__What to produce__: For each line below with the word "image", write out a copy.

__Available records__:
________________
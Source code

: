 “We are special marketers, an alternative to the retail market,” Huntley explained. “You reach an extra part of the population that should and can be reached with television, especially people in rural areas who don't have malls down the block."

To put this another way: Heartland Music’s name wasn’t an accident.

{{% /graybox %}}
________________
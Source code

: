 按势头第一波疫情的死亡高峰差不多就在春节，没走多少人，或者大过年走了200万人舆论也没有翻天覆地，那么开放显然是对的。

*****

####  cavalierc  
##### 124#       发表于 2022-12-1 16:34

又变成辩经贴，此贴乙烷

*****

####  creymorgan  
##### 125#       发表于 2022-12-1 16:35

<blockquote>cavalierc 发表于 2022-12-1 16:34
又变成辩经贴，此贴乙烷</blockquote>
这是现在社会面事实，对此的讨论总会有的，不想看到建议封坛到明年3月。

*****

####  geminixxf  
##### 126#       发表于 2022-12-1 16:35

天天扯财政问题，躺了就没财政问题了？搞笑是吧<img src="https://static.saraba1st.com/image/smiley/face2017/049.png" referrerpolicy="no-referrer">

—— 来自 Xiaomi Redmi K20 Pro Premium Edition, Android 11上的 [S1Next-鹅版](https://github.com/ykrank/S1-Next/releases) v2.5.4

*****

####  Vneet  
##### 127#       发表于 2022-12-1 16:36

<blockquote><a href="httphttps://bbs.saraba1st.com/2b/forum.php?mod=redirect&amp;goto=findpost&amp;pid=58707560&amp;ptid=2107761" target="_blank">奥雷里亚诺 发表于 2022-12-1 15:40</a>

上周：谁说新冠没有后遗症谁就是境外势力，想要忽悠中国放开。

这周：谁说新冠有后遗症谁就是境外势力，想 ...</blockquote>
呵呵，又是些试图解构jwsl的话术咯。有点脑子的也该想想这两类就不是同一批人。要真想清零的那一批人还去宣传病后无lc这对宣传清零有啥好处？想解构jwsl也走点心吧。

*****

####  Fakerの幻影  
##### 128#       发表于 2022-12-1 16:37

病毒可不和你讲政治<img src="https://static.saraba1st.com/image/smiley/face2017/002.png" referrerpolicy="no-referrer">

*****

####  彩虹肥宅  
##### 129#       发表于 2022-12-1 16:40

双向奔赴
________________
__Solution below__:
天天扯财政问题，躺了就没财政问题了？搞笑是吧<img src="https://static.saraba1st.com/image/smiley/face2017/049.png" referrerpolicy="no-referrer">
病毒可不和你讲政治<img src="https://static.saraba1st.com/image/smiley/face2017/002.png" referrerpolicy="no-referrer">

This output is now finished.